Data excerpts:
§ §

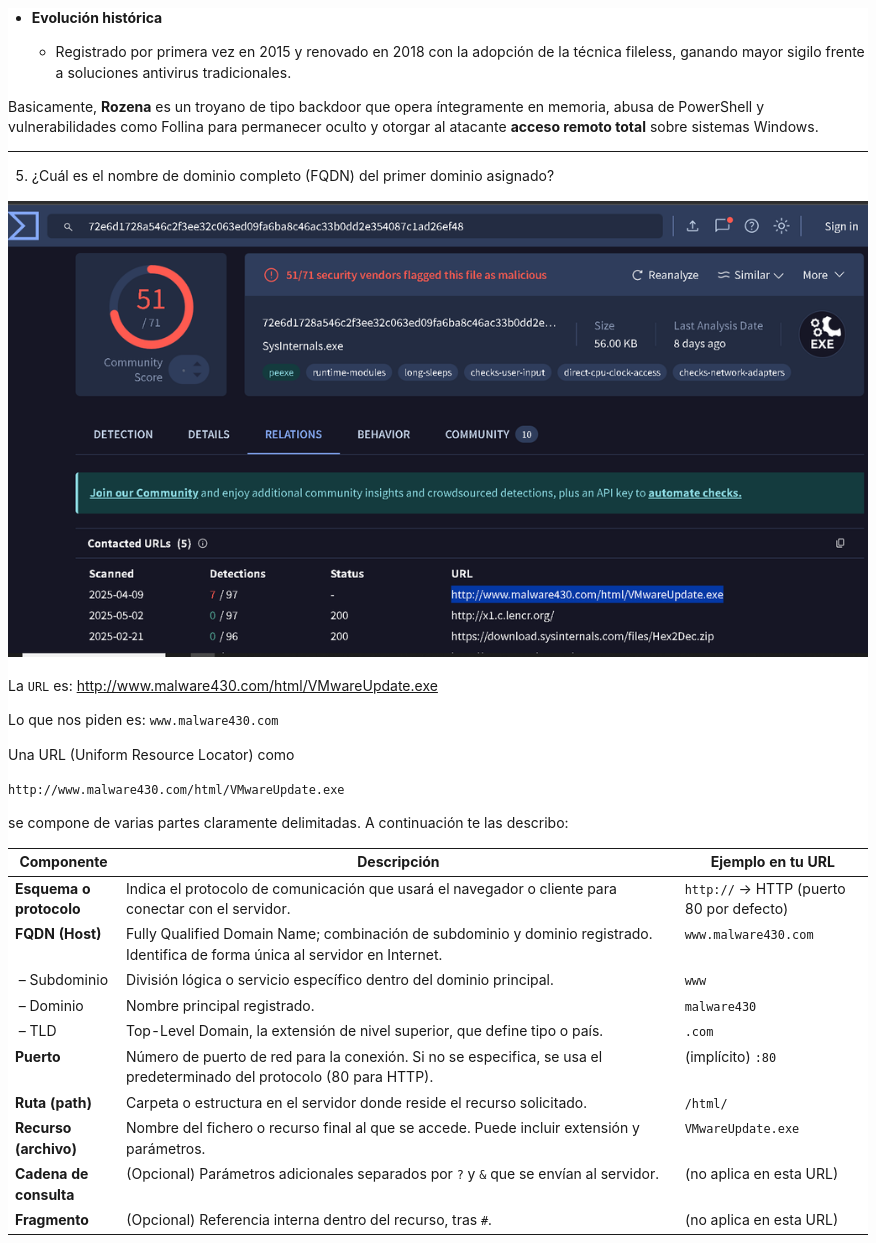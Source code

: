 * **Evolución histórica**

  * Registrado por primera vez en 2015 y renovado en 2018 con la adopción de la técnica fileless, ganando mayor sigilo frente a soluciones antivirus tradicionales. 

Basicamente, **Rozena** es un troyano de tipo backdoor que opera íntegramente en memoria, abusa de PowerShell y vulnerabilidades como Follina para permanecer oculto y otorgar al atacante **acceso remoto total** sobre sistemas Windows.

---
5. ¿Cuál es el nombre de dominio completo (FQDN) del primer dominio asignado?

![](../assets/images/cyber-sysinternals/imagen6.png)

La `URL` es: http://www.malware430.com/html/VMwareUpdate.exe

Lo que nos piden es: `www.malware430.com`

Una URL (Uniform Resource Locator) como

```
http://www.malware430.com/html/VMwareUpdate.exe
```

se compone de varias partes claramente delimitadas. A continuación te las describo:

| Componente              | Descripción                                                                                                                     | Ejemplo en tu URL                        |
| ----------------------- | ------------------------------------------------------------------------------------------------------------------------------- | ---------------------------------------- |
| **Esquema o protocolo** | Indica el protocolo de comunicación que usará el navegador o cliente para conectar con el servidor.                             | `http://` → HTTP (puerto 80 por defecto) |
| **FQDN (Host)**         | Fully Qualified Domain Name; combinación de subdominio y dominio registrado. Identifica de forma única al servidor en Internet. | `www.malware430.com`                     |
|  – Subdominio           | División lógica o servicio específico dentro del dominio principal.                                                             | `www`                                    |
|  – Dominio              | Nombre principal registrado.                                                                                                    | `malware430`                             |
|  – TLD                  | Top-Level Domain, la extensión de nivel superior, que define tipo o país.                                                       | `.com`                                   |
| **Puerto**              | Número de puerto de red para la conexión. Si no se especifica, se usa el predeterminado del protocolo (80 para HTTP).           | (implícito) `:80`                        |
| **Ruta (path)**         | Carpeta o estructura en el servidor donde reside el recurso solicitado.                                                         | `/html/`                                 |
| **Recurso (archivo)**   | Nombre del fichero o recurso final al que se accede. Puede incluir extensión y parámetros.                                      | `VMwareUpdate.exe`                       |
| **Cadena de consulta**  | (Opcional) Parámetros adicionales separados por `?` y `&` que se envían al servidor.                                            | (no aplica en esta URL)                  |
| **Fragmento**           | (Opcional) Referencia interna dentro del recurso, tras `#`.                                                                     | (no aplica en esta URL)                  |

§ §

ACTIVITY - Your answer must be the records exactly as they stand, with no pictures in it.

WRITTEN REPLY -
Source code

: * **Evolución histórica**

  * Registrado por primera vez en 2015 y renovado en 2018 con la adopción de la técnica fileless, ganando mayor sigilo frente a soluciones antivirus tradicionales. 

Basicamente, **Rozena** es un troyano de tipo backdoor que opera íntegramente en memoria, abusa de PowerShell y vulnerabilidades como Follina para permanecer oculto y otorgar al atacante **acceso remoto total** sobre sistemas Windows.

---
5. ¿Cuál es el nombre de dominio completo (FQDN) del primer dominio asignado?

![](../assets/images/cyber-sysinternals/imagen6.png)

La `URL` es: http://www.malware430.com/html/VMwareUpdate.exe

Lo que nos piden es: `www.malware430.com`

Una URL (Uniform Resource Locator) como

```
http://www.malware430.com/html/VMwareUpdate.exe
```

se compone de varias partes claramente delimitadas. A continuación te las describo:

| Componente              | Descripción                                                                                                                     | Ejemplo en tu URL                        |
| ----------------------- | ------------------------------------------------------------------------------------------------------------------------------- | ---------------------------------------- |
| **Esquema o protocolo** | Indica el protocolo de comunicación que usará el navegador o cliente para conectar con el servidor.                             | `http://` → HTTP (puerto 80 por defecto) |
| **FQDN (Host)**         | Fully Qualified Domain Name; combinación de subdominio y dominio registrado. Identifica de forma única al servidor en Internet. | `www.malware430.com`                     |
|  – Subdominio           | División lógica o servicio específico dentro del dominio principal.                                                             | `www`                                    |
|  – Dominio              | Nombre principal registrado.                                                                                                    | `malware430`                             |
|  – TLD                  | Top-Level Domain, la extensión de nivel superior, que define tipo o país.                                                       | `.com`                                   |
| **Puerto**              | Número de puerto de red para la conexión. Si no se especifica, se usa el predeterminado del protocolo (80 para HTTP).           | (implícito) `:80`                        |
| **Ruta (path)**         | Carpeta o estructura en el servidor donde reside el recurso solicitado.                                                         | `/html/`                                 |
| **Recurso (archivo)**   | Nombre del fichero o recurso final al que se accede. Puede incluir extensión y parámetros.                                      | `VMwareUpdate.exe`                       |
| **Cadena de consulta**  | (Opcional) Parámetros adicionales separados por `?` y `&` que se envían al servidor.                                            | (no aplica en esta URL)                  |
| **Fragmento**           | (Opcional) Referencia interna dentro del recurso, tras `#`.                                                                     | (no aplica en esta URL)                  |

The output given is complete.